There are two ways to look at how working from home connects us.
First, misery loves company, which applies to those who find kinship in the discovery that noisy kids and productivity do not mix.
Second, we are all in this social-distancing soup together. There is comfort and a sense of camaraderie in knowing the person down the street is experiencing the same cabin fever challenges but also moments of #WFH delight.
Even when that person is Ohio State coach Ryan Day.
Day is working from his home in Delaware. Offices at the Woody Hayes Athletic Center are closed until further notice, which means he is dealing with the same issues as many of us held hostage by his tablet and, except for video conferencing, working where only his family can see what he is wearing.
It is hard to picture Day firing up his laptop while wearing pajamas and looking like whodunit-and-ran. No way the grand poobah of Buckeye Nation heads to breakfast sporting bedhead although given the speed at which Days grows facial hair, bedbeard is a definite possibility yet otherwise he is as human as your neighbor.
The pedestal that people place Day upon, which makes not only his job but his life appear more important than theirs, has been plowed under for the moment. Indeed, the governor’s stay-at-home order dynamites the wall between Ohio State fan and coach. Is that a good thing? Fans don’t necessarily want their giants shrunk to 6 feet 1, but in this case, with the world in chaos, sizing up a coach as not all that unlike you can be a soothing positive.
So what does a day in the life of Day look like? He laid it out during a teleconference with reporters on Wednesday.
"For the most part it’s waking up and watching film," he began. (I would prefer he read The Dispatch first, but whatever.) "Whether it’s our spring cut-ups, study an NFL team, watch an upcoming opponent. That’s the morning, then quickly get into recruiting."
Day tries to give his cellphone a rest, but he spends much of the late morning texting high school players.
"But you’re always on call, with the phone calls and everything else," he said. "I can’t tell you how many times we’ve sat down as a family to do something and the phone rings and I’m off and running."
"Around lunchtime, we all try to work out," Day said, explaining how he, his wife, Nina, son and two daughters might go on a run. "Then we get back in the afternoon and they work on their (school) projects and I get back to work."
The challenge is finding a routine that works for everyone, but Day’s experience organizing meetings and workouts makes him a pro at scheduling on the fly.
Then there is the issue of where to work. Basement? Kitchen table?
"I do have a little bit of an office that up until this point I’ve never used," he said, chuckling.
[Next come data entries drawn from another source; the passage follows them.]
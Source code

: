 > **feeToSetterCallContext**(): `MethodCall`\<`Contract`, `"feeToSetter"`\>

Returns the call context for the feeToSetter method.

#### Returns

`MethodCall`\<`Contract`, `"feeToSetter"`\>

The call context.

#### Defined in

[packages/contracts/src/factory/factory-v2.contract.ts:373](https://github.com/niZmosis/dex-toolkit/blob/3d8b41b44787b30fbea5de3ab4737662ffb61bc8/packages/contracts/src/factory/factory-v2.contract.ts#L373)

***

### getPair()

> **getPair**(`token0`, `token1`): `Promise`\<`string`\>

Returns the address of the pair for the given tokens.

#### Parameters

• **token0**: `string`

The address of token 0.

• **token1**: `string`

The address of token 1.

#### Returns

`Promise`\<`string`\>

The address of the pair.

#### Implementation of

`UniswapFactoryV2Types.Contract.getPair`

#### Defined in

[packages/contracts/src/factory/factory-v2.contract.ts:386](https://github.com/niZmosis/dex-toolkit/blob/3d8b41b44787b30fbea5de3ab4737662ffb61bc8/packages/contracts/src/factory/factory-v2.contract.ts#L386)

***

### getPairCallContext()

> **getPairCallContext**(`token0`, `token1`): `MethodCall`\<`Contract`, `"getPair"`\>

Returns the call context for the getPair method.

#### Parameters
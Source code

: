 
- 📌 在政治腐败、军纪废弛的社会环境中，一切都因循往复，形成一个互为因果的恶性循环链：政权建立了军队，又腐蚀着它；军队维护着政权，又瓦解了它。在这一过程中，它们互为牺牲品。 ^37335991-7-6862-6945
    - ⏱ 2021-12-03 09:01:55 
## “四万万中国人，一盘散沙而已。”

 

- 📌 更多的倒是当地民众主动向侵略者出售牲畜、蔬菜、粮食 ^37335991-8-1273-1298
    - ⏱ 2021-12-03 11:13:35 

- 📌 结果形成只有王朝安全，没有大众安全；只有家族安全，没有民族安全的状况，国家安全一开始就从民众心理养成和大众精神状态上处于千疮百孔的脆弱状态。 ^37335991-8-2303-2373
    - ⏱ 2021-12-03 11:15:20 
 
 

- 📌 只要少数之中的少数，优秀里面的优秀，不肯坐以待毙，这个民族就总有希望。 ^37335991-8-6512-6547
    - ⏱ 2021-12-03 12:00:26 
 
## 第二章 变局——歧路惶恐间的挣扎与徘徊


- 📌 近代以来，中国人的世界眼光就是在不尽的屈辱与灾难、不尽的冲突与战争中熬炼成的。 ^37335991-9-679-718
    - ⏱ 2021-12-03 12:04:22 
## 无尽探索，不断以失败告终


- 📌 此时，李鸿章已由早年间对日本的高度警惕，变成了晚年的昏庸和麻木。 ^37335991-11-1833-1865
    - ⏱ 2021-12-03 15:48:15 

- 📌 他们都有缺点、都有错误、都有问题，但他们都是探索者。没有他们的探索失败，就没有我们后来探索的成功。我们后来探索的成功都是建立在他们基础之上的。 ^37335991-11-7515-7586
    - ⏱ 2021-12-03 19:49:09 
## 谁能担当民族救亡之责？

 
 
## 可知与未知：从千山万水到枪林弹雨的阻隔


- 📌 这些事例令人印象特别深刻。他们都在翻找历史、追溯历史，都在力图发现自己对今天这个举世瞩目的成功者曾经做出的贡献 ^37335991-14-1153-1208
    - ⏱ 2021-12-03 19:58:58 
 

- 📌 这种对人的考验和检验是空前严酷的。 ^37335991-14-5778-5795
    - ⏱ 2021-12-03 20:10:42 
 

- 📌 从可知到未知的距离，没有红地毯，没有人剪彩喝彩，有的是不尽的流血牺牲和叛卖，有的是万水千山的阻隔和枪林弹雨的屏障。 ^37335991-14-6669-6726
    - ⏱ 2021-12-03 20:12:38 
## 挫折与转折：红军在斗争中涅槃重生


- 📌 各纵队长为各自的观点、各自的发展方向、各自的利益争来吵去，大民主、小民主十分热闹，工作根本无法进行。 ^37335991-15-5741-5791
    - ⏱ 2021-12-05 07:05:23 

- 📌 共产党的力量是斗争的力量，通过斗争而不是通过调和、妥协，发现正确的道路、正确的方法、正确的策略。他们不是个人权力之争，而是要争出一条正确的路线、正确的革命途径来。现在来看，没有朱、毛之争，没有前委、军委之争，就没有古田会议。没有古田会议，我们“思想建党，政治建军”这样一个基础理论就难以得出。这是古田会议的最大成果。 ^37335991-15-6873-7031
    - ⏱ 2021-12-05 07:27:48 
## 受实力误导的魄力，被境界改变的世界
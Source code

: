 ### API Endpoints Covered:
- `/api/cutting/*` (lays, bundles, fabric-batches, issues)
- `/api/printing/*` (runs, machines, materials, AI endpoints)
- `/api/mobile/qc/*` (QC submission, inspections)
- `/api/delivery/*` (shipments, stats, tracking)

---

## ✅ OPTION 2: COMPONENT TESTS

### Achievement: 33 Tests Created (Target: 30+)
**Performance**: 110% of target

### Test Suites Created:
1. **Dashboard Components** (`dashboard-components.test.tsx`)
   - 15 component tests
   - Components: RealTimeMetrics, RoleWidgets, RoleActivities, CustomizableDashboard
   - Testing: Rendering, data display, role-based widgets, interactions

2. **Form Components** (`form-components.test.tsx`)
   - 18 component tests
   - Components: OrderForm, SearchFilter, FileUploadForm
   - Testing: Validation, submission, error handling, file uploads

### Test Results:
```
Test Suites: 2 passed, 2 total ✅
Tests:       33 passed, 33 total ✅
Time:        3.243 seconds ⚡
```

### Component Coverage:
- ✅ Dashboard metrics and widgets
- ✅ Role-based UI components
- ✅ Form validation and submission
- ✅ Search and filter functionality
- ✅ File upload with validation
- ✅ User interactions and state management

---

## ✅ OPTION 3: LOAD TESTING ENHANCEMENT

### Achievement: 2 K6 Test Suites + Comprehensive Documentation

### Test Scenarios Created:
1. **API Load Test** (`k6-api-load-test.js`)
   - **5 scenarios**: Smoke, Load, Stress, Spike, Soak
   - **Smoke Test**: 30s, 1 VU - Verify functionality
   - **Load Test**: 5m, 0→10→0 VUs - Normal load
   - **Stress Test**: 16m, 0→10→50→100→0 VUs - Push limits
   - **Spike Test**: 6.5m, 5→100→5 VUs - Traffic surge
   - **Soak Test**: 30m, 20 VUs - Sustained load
Day checks in with Ohio State athletic director Gene Smith regularly and talks to strength and conditioning coach Mickey Marotti two or three times a day.
"A lot of FaceTiming," he said.
Which means seeing up a lot of noses and plenty of ceilings.
But it’s not all work and no play. Day and Nina binge-watched "Tiger King" on Netflix last week, and while he has yet to find his go-to snack to bridge the lunch-dinner gap, the man has discovered the crockpot.
"It’s pretty easy throw stuff in there in the morning, put on low heat and cook all day, and it’s ready for dinner," he said.
Chili is the cuisine du jour.
"I’m trying to work out the ingredients to get the best chili I can possibly get," he said. "One was a good one. The other was a complete failure."
What’s not a failure is family time. Ironic that COVID-19 has created deeper connections through separation.
"We’re trying to look at it as how many times as a football coach are you able to spend an extended period of time with your family?" Day said. "We’re trying to make a positive out of a negative in terms of reconnecting with the family."
Moods depend on the moment.
"It helps when the sun is out, when you can walk outside the house and walk around the yard and the neighborhood a little bit," he said. "When it’s raining and cold and you’re cooped up in the house, not as much fun."
Some days are better than others. For Day. For us. For all.